[Items from a data source]
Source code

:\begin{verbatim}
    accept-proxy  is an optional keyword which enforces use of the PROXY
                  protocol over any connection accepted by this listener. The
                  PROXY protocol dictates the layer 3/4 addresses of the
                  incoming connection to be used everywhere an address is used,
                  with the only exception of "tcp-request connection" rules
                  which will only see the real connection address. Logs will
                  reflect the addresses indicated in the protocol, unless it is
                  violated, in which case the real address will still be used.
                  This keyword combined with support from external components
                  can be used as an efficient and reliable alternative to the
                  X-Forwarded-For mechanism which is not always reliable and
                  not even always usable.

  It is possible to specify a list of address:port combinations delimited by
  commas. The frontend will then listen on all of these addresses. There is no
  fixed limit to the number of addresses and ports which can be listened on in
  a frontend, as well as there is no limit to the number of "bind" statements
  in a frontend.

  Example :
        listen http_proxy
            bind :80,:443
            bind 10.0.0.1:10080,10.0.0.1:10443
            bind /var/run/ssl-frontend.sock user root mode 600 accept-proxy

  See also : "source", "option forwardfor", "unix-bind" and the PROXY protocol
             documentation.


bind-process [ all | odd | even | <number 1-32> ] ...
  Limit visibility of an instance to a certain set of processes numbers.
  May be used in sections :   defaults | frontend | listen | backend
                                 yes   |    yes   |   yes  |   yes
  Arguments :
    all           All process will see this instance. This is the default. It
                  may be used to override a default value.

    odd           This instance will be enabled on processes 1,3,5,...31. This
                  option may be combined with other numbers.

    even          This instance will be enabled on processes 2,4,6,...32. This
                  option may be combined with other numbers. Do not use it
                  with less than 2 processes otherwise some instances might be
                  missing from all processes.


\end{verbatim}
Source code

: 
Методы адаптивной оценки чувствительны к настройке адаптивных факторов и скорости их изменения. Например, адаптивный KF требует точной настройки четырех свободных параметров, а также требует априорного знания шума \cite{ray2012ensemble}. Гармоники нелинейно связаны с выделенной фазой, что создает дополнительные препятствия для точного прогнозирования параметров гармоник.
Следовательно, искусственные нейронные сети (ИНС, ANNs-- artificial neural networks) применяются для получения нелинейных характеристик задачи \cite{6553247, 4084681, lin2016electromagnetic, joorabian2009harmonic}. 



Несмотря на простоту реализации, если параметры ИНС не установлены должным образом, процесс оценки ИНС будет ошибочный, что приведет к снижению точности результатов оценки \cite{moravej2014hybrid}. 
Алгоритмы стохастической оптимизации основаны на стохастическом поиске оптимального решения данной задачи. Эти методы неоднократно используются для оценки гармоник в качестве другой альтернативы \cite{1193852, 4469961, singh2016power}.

__Your task__. Using the data above, print every record exactly as shown.

__Exercise response__.
Source code

:\begin{verbatim}
    accept-proxy  is an optional keyword which enforces use of the PROXY
                  protocol over any connection accepted by this listener. The
                  PROXY protocol dictates the layer 3/4 addresses of the
                  incoming connection to be used everywhere an address is used,
                  with the only exception of "tcp-request connection" rules
                  which will only see the real connection address. Logs will
                  reflect the addresses indicated in the protocol, unless it is
                  violated, in which case the real address will still be used.
                  This keyword combined with support from external components
                  can be used as an efficient and reliable alternative to the
                  X-Forwarded-For mechanism which is not always reliable and
                  not even always usable.

  It is possible to specify a list of address:port combinations delimited by
  commas. The frontend will then listen on all of these addresses. There is no
  fixed limit to the number of addresses and ports which can be listened on in
  a frontend, as well as there is no limit to the number of "bind" statements
  in a frontend.

  Example :
        listen http_proxy
            bind :80,:443
            bind 10.0.0.1:10080,10.0.0.1:10443
            bind /var/run/ssl-frontend.sock user root mode 600 accept-proxy

  See also : "source", "option forwardfor", "unix-bind" and the PROXY protocol
             documentation.


bind-process [ all | odd | even | <number 1-32> ] ...
  Limit visibility of an instance to a certain set of processes numbers.
  May be used in sections :   defaults | frontend | listen | backend
                                 yes   |    yes   |   yes  |   yes
  Arguments :
    all           All process will see this instance. This is the default. It
                  may be used to override a default value.

    odd           This instance will be enabled on processes 1,3,5,...31. This
                  option may be combined with other numbers.

    even          This instance will be enabled on processes 2,4,6,...32. This
                  option may be combined with other numbers. Do not use it
                  with less than 2 processes otherwise some instances might be
                  missing from all processes.


\end{verbatim}
Source code

: 
Методы адаптивной оценки чувствительны к настройке адаптивных факторов и скорости их изменения. Например, адаптивный KF требует точной настройки четырех свободных параметров, а также требует априорного знания шума \cite{ray2012ensemble}. Гармоники нелинейно связаны с выделенной фазой, что создает дополнительные препятствия для точного прогнозирования параметров гармоник.
Следовательно, искусственные нейронные сети (ИНС, ANNs-- artificial neural networks) применяются для получения нелинейных характеристик задачи \cite{6553247, 4084681, lin2016electromagnetic, joorabian2009harmonic}. 



Несмотря на простоту реализации, если параметры ИНС не установлены должным образом, процесс оценки ИНС будет ошибочный, что приведет к снижению точности результатов оценки \cite{moravej2014hybrid}. 
Алгоритмы стохастической оптимизации основаны на стохастическом поиске оптимального решения данной задачи. Эти методы неоднократно используются для оценки гармоник в качестве другой альтернативы \cite{1193852, 4469961, singh2016power}.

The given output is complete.